There was no action plan at the end, but the anecdote comes to show the kind of question Xie thinks is worth spending time on. He sees the ability to love as basic to the future stability of AI. At the same time, he sees the other side of the coin: if a system can love, hate may follow. That is part of why he’s drawn to world models not as a purely technical goal, but as a path to safer intelligence.
2. On the Nature of Research
Xie said he dislikes the word “influence.” He agrees with his friend Kaiming He (whom he mentioned 84 times during the conversation) that the nature of research is to share knowledge. A paper should help us understand something, which matters much more than performance numbers or academic posturing.
Xie invokes Arendt’s well-known distinction between influence and understanding—in a 1964 interview she called the desire to be influential ‘a masculine question’ and said she preferred to understand. As Arendt put it, the purpose of this pursuit is “understanding”: living beings need to be understood.

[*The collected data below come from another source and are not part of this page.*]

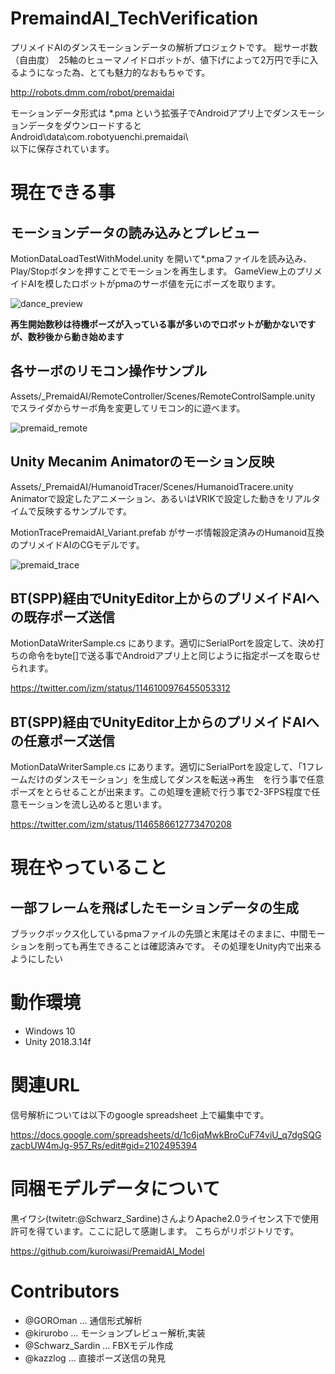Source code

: ﻿# PremaindAI_TechVerification
プリメイドAIのダンスモーションデータの解析プロジェクトです。
総サーボ数（自由度）　25軸のヒューマノイドロボットが、値下げによって2万円で手に入るようになった為、とても魅力的なおもちゃです。

http://robots.dmm.com/robot/premaidai

モーションデータ形式は *.pma という拡張子でAndroidアプリ上でダンスモーションデータをダウンロードすると  
Android\data\com.robotyuenchi.premaidai\  
以下に保存されています。  

# 現在できる事
## モーションデータの読み込みとプレビュー
MotionDataLoadTestWithModel.unity を開いて*.pmaファイルを読み込み、Play/Stopボタンを押すことでモーションを再生します。
GameView上のプリメイドAIを模したロボットがpmaのサーボ値を元にポーズを取ります。

![dance_preview](https://user-images.githubusercontent.com/3115650/60764234-fcfb3f80-a0c0-11e9-9ae9-88d45da23fc4.gif)

**再生開始数秒は待機ポーズが入っている事が多いのでロボットが動かないですが、数秒後から動き始めます**

## 各サーボのリモコン操作サンプル
Assets/_PremaidAI/RemoteController/Scenes/RemoteControlSample.unity でスライダからサーボ角を変更してリモコン的に遊べます。

![premaid_remote](https://user-images.githubusercontent.com/3115650/60763727-7db43e80-a0b5-11e9-859a-88568630d1bb.gif)


## Unity Mecanim Animatorのモーション反映
Assets/_PremaidAI/HumanoidTracer/Scenes/HumanoidTracere.unity  
Animatorで設定したアニメーション、あるいはVRIKで設定した動きをリアルタイムで反映するサンプルです。

MotionTracePremaidAI_Variant.prefab がサーボ情報設定済みのHumanoid互換のプリメイドAIのCGモデルです。

![premaid_trace](https://user-images.githubusercontent.com/3115650/61169086-3a653e80-a593-11e9-8836-fb726bd9d9f1.gif)


## BT(SPP)経由でUnityEditor上からのプリメイドAIへの既存ポーズ送信
MotionDataWriterSample.cs にあります。適切にSerialPortを設定して、決め打ちの命令をbyte[]で送る事でAndroidアプリ上と同じように指定ポーズを取らせられます。

https://twitter.com/izm/status/1146100976455053312


## BT(SPP)経由でUnityEditor上からのプリメイドAIへの任意ポーズ送信
MotionDataWriterSample.cs にあります。適切にSerialPortを設定して、「1フレームだけのダンスモーション」を生成してダンスを転送→再生　を行う事で任意ポーズをとらせることが出来ます。この処理を連続で行う事で2-3FPS程度で任意モーションを流し込めると思います。

https://twitter.com/izm/status/1146586612773470208

# 現在やっていること

## 一部フレームを飛ばしたモーションデータの生成
ブラックボックス化しているpmaファイルの先頭と末尾はそのままに、中間モーションを削っても再生できることは確認済みです。
その処理をUnity内で出来るようにしたい


# 動作環境
- Windows 10
- Unity 2018.3.14f 

# 関連URL
信号解析については以下のgoogle spreadsheet 上で編集中です。  

https://docs.google.com/spreadsheets/d/1c6jqMwkBroCuF74viU_q7dgSQGzacbUW4mJg-957_Rs/edit#gid=2102495394

# 同梱モデルデータについて
黒イワシ(twitetr:@Schwarz_Sardine)さんよりApache2.0ライセンス下で使用許可を得ています。ここに記して感謝します。
こちらがリポジトリです。

https://github.com/kuroiwasi/PremaidAI_Model

# Contributors
- @GOROman … 通信形式解析
- @kirurobo … モーションプレビュー解析,実装
- @Schwarz_Sardin … FBXモデル作成
- @kazzlog … 直接ポーズ送信の発見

That is the version of research Xie wants to do. You arrive at some understanding, you write it down, you put it out into the world. If it resonates, the understanding spreads — and somewhere along the way, you feel understood too. He described that loop as something close to family.
Xie added: influence is self-centred; mutual understanding raises the collective intelligence of the whole planet. And more intelligence benefits everyone.
3. Research Taste
Xie said good research taste is hard to define directly. But he was clear on what bad taste looks like.

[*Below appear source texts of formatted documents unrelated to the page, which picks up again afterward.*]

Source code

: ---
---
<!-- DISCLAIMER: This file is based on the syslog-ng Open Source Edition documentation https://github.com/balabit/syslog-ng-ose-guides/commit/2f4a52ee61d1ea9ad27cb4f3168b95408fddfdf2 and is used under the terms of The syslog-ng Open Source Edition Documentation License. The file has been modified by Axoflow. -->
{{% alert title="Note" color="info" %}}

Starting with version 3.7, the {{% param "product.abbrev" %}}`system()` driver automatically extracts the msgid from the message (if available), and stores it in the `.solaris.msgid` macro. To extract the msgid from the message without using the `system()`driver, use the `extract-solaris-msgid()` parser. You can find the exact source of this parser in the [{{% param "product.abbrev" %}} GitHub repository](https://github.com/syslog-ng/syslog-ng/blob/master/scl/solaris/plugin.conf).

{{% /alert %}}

Bad taste, in his view, comes from chasing appearances: conference acceptances, praise, hype, quick results, status—all the external signs that make something look successful.
He linked this to a line from the Diamond Sutra: all appearances are illusory; what you see on the surface is often not what matters most.
That idea applies far beyond research—to products, marketing, writing, and life in general. It is easy to do things because they look right or because society rewards them. It is much harder to keep asking what is fundamental.
Xie mentioned the non-linear research career by Professor Bill Freeman. Strong researchers are often driven by long-term passion and pure curiosity. They care less about short-term reception and more about whether their work eventually reaches its fullest expression.
4. Doing Research and Filmmaking
Xie mentioned many times that he loves movies. His childhood dream was to become a director, though it quickly faded.
As an adult, he soon realised that doing research is no different from making a film.
A good paper is not just a pile of methods and results. The techniques matter, but what matters just as much is the story behind the paper: what decisions were made, why they were made, what changed, what the researchers saw that others missed, and whether the reader leaves with a new path to explore.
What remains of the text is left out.